▸ ACTION ITEM
Locate and copy each line in the data that contains the word "manipulação".

Collected data
= Beginning of Section =

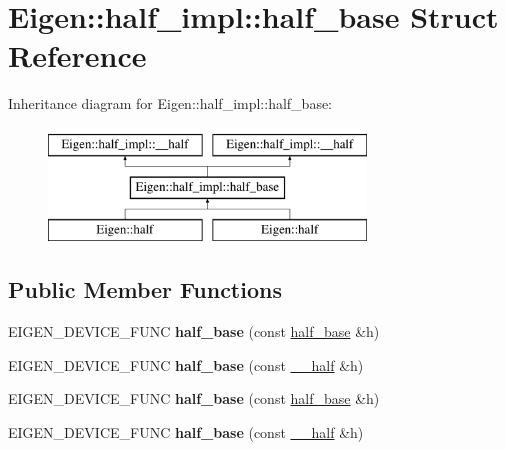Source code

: \hypertarget{struct_eigen_1_1half__impl_1_1half__base}{}\section{Eigen\+:\+:half\+\_\+impl\+:\+:half\+\_\+base Struct Reference}
\label{struct_eigen_1_1half__impl_1_1half__base}
Inheritance diagram for Eigen\+:\+:half\+\_\+impl\+:\+:half\+\_\+base\+:\begin{figure}[H]
\begin{center}
\leavevmode
\includegraphics[height=3.000000cm]{struct_eigen_1_1half__impl_1_1half__base}
\end{center}
\end{figure}
\subsection*{Public Member Functions}
\begin{DoxyCompactItemize}
\item 
\mbox{\label{struct_eigen_1_1half__impl_1_1half__base_ab00b716edd079f9d19b38e97a7254db6}} 
E\+I\+G\+E\+N\+\_\+\+D\+E\+V\+I\+C\+E\+\_\+\+F\+U\+NC {\bfseries half\+\_\+base} (const \hyperlink{struct_eigen_1_1half__impl_1_1half__base}{half\+\_\+base} \&h)
\item 
\mbox{\label{struct_eigen_1_1half__impl_1_1half__base_a5da23ac716fb55724dfa84817328a381}} 
E\+I\+G\+E\+N\+\_\+\+D\+E\+V\+I\+C\+E\+\_\+\+F\+U\+NC {\bfseries half\+\_\+base} (const \hyperlink{struct_eigen_1_1half__impl_1_1____half}{\+\_\+\+\_\+half} \&h)
\item 
\mbox{\label{struct_eigen_1_1half__impl_1_1half__base_ab00b716edd079f9d19b38e97a7254db6}} 
E\+I\+G\+E\+N\+\_\+\+D\+E\+V\+I\+C\+E\+\_\+\+F\+U\+NC {\bfseries half\+\_\+base} (const \hyperlink{struct_eigen_1_1half__impl_1_1half__base}{half\+\_\+base} \&h)
\item 
\mbox{\label{struct_eigen_1_1half__impl_1_1half__base_a5da23ac716fb55724dfa84817328a381}} 
E\+I\+G\+E\+N\+\_\+\+D\+E\+V\+I\+C\+E\+\_\+\+F\+U\+NC {\bfseries half\+\_\+base} (const \hyperlink{struct_eigen_1_1half__impl_1_1____half}{\+\_\+\+\_\+half} \&h)
\end{DoxyCompactItemize}
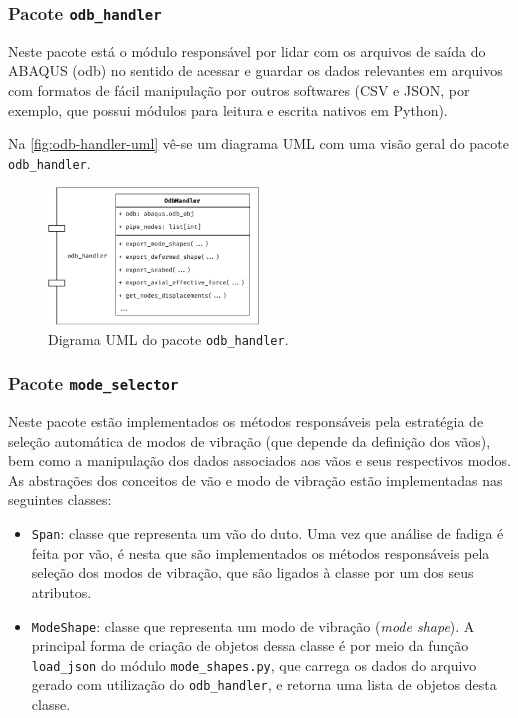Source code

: \subsubsection{Pacote \texttt{odb\_handler}}


Neste pacote está o módulo responsável por lidar com os arquivos de saída do ABAQUS (odb) no sentido de acessar e guardar os dados relevantes em arquivos com formatos de fácil manipulação por outros softwares (CSV e JSON, por exemplo, que possui módulos para leitura e escrita nativos em Python).

Na \autoref{fig:odb-handler-uml} vê-se um diagrama UML com uma visão geral do pacote \texttt{odb\_handler}.

\begin{figure}[!ht]
    \centering
    \caption{Digrama UML do pacote \texttt{odb\_handler}.}\label{fig:odb-handler-uml}
    \includegraphics[width=0.5\textwidth]{imagens/odb-handler-uml}
\end{figure}


\subsubsection{Pacote \texttt{mode\_selector}}


Neste pacote estão implementados os métodos responsáveis pela estratégia de seleção automática de modos de vibração (que depende da definição dos vãos), bem como a manipulação dos dados associados aos vãos e seus respectivos modos. As abstrações dos conceitos de vão e modo de vibração estão implementadas nas seguintes classes:

\begin{itemize}
    \item \texttt{Span}: classe que representa um vão do duto. Uma vez que análise de fadiga é feita por vão, é nesta que são implementados os métodos responsáveis pela seleção dos modos de vibração, que são ligados à classe por um dos seus atributos.

    \item \texttt{ModeShape}: classe que representa um modo de vibração (\textit{mode shape}). A principal forma de criação de objetos dessa classe é por meio da função \texttt{load\_json} do módulo \texttt{mode\_shapes.py}, que carrega os dados do arquivo gerado com utilização do \texttt{odb\_handler}, e retorna uma lista de objetos desta classe.
\end{itemize}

= End of Section =

▸ RESPONSE FOR THIS EXERCISE
Neste pacote está o módulo responsável por lidar com os arquivos de saída do ABAQUS (odb) no sentido de acessar e guardar os dados relevantes em arquivos com formatos de fácil manipulação por outros softwares (CSV e JSON, por exemplo, que possui módulos para leitura e escrita nativos em Python).
Neste pacote estão implementados os métodos responsáveis pela estratégia de seleção automática de modos de vibração (que depende da definição dos vãos), bem como a manipulação dos dados associados aos vãos e seus respectivos modos. As abstrações dos conceitos de vão e modo de vibração estão implementadas nas seguintes classes:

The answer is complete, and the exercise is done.